Der Sturz von Bundesverkehrsminister Andreas Scheuer (CSU) mit einem E-Scooter war von hoher Symbolik. Der Mann, der in die Geschichte eingehen wird, weil er eine halbe Milliarde Euro verplempert hat, hatte das kleine Gefährt als "echte zusätzliche Alternative zum Auto" angepriesen, woraus zum Glück nichts geworden ist. Die Zahl der E-Scooter hält sich in Grenzen, und das ist gut so.

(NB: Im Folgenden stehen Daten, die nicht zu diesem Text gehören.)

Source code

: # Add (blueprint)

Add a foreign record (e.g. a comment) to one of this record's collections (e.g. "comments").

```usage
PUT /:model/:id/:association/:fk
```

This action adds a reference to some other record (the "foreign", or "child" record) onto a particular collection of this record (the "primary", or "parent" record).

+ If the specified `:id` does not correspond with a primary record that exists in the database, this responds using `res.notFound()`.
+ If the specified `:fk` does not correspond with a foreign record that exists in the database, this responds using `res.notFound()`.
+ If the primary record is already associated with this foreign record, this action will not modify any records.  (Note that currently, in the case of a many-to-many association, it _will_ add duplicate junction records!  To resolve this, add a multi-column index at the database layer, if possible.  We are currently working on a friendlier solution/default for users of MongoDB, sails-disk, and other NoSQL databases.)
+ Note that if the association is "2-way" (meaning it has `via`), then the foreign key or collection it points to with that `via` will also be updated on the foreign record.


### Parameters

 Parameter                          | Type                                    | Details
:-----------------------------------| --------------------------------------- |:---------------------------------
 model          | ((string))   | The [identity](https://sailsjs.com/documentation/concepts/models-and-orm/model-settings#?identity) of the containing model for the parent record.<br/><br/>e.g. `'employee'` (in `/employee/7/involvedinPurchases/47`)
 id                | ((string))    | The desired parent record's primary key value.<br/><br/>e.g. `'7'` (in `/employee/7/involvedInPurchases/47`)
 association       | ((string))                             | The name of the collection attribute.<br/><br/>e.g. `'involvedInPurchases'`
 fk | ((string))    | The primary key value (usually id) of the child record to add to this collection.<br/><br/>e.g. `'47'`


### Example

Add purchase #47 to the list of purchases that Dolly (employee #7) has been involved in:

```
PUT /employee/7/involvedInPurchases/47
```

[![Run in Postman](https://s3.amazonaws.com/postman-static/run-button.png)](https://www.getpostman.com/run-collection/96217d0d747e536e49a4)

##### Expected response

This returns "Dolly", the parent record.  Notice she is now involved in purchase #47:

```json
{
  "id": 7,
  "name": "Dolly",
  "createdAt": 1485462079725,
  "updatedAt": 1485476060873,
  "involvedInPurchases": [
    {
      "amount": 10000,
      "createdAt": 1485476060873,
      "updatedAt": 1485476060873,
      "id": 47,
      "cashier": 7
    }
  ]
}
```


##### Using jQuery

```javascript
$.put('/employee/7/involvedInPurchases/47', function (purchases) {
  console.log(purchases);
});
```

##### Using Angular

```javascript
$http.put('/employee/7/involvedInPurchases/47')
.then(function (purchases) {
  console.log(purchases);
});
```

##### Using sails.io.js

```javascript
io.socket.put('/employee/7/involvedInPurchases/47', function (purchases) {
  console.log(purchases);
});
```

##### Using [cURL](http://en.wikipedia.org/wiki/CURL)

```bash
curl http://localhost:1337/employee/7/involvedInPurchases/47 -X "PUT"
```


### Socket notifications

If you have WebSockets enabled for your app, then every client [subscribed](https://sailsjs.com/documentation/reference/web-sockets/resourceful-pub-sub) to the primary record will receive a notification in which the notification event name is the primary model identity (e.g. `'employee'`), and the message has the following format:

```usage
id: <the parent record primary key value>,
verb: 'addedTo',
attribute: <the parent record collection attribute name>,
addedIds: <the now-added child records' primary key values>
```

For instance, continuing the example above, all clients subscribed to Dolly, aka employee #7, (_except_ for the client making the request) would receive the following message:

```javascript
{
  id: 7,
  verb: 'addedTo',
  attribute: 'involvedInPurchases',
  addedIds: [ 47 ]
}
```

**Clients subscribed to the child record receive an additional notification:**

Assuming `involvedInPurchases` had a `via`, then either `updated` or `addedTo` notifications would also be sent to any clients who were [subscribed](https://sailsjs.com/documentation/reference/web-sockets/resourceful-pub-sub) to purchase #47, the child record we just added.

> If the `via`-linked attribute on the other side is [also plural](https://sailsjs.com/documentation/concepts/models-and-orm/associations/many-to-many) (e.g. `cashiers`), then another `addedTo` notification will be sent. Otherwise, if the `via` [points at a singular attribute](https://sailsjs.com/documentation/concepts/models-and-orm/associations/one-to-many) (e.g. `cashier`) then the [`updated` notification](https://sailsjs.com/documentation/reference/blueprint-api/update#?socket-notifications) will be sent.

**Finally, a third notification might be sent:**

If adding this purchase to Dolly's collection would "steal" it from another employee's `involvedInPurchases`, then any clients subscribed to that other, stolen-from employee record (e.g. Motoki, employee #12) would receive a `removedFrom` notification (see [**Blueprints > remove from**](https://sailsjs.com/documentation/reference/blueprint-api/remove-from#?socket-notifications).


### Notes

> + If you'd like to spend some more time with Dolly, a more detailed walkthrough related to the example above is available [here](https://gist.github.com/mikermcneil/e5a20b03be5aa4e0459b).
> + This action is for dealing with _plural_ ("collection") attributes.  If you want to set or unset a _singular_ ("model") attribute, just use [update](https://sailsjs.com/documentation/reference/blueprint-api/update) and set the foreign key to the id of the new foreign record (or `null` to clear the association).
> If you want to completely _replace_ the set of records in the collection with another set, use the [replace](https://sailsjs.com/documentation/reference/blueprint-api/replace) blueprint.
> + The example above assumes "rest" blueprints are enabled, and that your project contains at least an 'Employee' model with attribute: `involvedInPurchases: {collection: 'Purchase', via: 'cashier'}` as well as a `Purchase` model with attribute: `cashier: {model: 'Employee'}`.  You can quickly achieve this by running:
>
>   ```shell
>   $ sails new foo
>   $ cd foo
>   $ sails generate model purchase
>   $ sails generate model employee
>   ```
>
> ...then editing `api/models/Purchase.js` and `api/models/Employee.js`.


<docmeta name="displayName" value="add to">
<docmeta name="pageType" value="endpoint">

Denn die Teile werden nach wie vor achtlos abgestellt oder einfach hingelegt, landen im Gebüsch oder in Gewässern. Dass man wie mit dem Fahrrad nur auf Radwegen und Straßen, nicht aber auf Gehwegen fahren darf, wissen viele nicht, und dass manche die Promillegrenze ignorieren, kann die Fürstenfeldbrucker Polizei aus eigener Erfahrung nach wenigen Tagen bestätigen. Das Fahren ohne Helm ist eigentlich zu gefährlich für so ein Kraftfahrzeug, dessen kurze Lebensdauer ein dicker ökologischer Negativposten.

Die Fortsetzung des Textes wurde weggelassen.